### [WORK ITEM]
Below are entries; output exactly the lines from the one with "I am not sure what I am doing anymore..." to the one with "I am learning", both included, and nothing else.

---- AVAILABLE DATA

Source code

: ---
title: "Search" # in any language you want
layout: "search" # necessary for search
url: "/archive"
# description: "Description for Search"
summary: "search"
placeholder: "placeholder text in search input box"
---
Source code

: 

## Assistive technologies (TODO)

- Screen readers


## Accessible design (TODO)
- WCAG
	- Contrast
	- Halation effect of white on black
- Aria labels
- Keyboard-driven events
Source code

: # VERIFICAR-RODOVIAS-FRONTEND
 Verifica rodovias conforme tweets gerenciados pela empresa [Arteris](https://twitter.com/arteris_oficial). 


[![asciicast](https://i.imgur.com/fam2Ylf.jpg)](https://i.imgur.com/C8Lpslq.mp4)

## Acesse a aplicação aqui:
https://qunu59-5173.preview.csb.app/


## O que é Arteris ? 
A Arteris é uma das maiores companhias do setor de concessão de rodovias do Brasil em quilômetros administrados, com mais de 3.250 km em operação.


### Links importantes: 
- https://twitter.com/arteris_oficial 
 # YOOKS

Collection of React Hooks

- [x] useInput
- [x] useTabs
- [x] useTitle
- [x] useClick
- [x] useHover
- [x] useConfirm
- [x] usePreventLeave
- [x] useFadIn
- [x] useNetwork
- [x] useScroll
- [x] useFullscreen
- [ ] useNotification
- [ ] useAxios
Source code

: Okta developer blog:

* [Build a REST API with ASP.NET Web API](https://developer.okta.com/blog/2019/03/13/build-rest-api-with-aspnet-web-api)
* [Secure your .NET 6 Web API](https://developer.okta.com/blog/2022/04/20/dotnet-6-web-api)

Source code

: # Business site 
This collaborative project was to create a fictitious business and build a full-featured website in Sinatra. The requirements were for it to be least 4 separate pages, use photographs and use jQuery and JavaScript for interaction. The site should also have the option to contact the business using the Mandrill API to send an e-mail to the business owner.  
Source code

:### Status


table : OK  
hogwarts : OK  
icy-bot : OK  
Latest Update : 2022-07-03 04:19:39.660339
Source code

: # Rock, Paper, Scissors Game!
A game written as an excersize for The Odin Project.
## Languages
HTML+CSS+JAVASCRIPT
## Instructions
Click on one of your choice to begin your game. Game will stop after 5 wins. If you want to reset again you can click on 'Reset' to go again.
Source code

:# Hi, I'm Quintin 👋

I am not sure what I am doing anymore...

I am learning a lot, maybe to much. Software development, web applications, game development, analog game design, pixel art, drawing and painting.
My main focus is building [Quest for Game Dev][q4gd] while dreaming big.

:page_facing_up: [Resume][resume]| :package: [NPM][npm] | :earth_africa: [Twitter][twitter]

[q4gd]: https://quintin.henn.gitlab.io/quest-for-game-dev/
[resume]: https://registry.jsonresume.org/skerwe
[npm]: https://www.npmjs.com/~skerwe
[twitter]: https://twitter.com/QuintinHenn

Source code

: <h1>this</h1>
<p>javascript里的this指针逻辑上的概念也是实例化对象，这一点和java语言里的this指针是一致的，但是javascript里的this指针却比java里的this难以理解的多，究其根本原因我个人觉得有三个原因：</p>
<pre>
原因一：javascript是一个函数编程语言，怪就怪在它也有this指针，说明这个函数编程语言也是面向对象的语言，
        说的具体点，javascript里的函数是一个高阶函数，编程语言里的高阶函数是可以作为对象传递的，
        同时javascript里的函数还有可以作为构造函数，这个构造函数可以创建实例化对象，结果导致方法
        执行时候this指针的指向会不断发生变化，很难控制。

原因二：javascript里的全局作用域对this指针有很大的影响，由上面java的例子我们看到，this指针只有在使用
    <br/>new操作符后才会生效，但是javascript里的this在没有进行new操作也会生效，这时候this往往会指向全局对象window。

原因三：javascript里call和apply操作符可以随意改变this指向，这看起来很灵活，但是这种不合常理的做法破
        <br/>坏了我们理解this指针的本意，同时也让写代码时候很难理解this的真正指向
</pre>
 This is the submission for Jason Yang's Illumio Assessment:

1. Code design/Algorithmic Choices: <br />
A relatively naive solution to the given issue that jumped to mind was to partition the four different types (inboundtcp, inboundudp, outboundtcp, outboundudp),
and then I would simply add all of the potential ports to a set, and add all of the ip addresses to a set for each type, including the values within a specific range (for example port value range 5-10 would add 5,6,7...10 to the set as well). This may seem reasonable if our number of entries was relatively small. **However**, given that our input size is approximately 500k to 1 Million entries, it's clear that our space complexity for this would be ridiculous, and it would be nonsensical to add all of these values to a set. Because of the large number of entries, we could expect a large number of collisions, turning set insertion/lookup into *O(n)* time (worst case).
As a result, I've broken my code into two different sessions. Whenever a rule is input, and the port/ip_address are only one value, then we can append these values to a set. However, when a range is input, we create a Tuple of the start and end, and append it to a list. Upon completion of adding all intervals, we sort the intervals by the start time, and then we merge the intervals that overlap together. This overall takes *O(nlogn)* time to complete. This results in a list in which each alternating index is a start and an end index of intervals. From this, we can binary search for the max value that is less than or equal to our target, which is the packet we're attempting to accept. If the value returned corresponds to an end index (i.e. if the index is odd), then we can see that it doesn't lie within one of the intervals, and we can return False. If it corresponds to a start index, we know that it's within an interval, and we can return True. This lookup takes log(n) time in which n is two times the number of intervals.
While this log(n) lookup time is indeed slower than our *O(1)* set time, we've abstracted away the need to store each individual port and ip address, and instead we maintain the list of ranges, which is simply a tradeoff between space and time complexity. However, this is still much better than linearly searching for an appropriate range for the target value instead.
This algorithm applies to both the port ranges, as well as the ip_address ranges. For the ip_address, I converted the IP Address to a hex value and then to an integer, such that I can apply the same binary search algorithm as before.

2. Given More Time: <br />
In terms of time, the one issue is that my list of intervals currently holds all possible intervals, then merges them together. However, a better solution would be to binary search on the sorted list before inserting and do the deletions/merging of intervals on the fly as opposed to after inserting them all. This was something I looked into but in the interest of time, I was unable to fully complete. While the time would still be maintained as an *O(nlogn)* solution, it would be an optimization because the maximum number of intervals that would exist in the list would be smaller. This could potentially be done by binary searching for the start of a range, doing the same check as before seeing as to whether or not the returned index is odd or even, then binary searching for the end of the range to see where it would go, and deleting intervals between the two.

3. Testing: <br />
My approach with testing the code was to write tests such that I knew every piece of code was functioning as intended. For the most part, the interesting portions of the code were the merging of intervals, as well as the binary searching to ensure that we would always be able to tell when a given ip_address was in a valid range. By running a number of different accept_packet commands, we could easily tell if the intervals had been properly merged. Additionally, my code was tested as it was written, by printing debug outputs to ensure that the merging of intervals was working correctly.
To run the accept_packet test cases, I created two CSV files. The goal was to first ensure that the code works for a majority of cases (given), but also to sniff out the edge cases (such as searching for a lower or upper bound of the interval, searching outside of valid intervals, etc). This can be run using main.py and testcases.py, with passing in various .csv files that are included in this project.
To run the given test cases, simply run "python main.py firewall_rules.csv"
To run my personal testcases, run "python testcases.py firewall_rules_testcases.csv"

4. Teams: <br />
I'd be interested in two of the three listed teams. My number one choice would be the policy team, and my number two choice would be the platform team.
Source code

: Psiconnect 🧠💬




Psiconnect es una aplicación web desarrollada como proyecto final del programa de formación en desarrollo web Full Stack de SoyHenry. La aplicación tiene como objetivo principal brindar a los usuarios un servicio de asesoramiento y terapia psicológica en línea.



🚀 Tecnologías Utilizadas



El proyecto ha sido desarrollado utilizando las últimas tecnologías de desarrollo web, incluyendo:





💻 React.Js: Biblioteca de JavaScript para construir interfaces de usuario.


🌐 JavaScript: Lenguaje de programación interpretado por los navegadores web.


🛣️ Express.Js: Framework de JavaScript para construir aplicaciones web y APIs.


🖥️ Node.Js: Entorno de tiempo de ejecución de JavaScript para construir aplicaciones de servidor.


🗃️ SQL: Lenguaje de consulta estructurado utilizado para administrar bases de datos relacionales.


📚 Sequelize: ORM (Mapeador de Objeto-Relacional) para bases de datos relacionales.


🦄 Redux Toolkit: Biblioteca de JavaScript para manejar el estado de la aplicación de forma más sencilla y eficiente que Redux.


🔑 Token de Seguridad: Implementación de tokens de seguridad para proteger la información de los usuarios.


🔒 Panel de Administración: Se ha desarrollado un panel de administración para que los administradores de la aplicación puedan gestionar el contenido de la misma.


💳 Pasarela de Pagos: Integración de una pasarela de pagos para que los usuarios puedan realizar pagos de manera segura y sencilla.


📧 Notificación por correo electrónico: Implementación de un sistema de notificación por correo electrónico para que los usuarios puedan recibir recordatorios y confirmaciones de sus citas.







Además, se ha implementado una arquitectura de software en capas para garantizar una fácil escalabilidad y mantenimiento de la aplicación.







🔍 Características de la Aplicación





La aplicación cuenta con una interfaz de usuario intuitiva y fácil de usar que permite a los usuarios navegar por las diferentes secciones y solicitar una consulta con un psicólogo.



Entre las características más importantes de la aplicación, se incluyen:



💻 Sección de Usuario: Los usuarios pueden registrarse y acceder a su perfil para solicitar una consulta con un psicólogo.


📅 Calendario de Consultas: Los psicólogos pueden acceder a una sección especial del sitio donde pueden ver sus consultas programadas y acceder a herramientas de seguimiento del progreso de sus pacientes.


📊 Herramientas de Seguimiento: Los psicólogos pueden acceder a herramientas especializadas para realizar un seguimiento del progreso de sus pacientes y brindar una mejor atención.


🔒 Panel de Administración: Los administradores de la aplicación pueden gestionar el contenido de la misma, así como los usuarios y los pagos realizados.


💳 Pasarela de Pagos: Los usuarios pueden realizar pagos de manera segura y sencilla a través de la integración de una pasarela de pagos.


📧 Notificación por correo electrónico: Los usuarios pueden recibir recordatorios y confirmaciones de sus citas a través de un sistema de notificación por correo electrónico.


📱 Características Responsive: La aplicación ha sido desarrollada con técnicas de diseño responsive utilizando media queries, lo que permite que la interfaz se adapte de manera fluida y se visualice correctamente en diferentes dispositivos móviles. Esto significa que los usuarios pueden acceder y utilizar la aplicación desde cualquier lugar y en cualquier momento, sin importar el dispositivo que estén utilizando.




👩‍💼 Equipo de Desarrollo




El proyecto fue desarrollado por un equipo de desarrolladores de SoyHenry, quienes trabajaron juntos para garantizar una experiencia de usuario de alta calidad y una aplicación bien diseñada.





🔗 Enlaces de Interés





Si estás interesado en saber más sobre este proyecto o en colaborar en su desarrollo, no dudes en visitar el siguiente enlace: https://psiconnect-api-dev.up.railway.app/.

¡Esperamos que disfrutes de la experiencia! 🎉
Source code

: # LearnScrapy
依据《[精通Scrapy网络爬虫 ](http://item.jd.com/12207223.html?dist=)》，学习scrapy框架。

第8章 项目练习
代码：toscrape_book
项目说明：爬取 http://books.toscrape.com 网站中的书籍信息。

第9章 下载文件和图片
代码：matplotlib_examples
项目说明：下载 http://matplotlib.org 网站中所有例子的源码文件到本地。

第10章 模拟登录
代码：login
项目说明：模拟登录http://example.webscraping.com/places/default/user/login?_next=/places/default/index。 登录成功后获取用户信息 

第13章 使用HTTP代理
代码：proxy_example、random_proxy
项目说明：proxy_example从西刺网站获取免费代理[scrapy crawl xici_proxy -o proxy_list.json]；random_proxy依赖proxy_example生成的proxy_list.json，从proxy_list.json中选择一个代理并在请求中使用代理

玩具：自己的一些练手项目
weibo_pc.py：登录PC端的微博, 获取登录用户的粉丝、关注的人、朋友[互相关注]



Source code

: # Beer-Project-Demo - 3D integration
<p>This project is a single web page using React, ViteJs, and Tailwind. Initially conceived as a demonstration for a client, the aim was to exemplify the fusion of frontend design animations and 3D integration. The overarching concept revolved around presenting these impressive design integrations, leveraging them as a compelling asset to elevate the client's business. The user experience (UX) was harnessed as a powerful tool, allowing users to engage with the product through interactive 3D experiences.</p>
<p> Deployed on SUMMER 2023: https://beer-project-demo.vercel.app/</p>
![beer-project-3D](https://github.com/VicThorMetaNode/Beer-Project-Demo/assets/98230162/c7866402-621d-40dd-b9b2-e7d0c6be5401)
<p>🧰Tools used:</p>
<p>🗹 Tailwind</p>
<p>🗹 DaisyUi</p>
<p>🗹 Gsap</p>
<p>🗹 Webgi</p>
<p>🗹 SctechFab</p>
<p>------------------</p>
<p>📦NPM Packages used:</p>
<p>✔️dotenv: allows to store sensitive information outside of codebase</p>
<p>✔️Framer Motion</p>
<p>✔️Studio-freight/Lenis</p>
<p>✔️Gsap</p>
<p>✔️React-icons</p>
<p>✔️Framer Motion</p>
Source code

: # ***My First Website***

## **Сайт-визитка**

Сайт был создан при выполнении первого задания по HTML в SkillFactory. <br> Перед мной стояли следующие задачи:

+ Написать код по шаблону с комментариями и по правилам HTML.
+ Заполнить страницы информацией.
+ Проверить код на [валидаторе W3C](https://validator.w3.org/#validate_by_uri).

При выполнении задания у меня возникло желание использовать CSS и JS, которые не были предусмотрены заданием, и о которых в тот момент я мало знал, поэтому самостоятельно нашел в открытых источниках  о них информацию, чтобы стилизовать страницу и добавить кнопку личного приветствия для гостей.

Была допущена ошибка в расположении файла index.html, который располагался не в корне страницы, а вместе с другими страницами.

--------

### [EXPECTED ANSWER]
I am not sure what I am doing anymore...

I am learning a lot, maybe to much. Software development, web applications, game development, analog game design, pixel art, drawing and painting.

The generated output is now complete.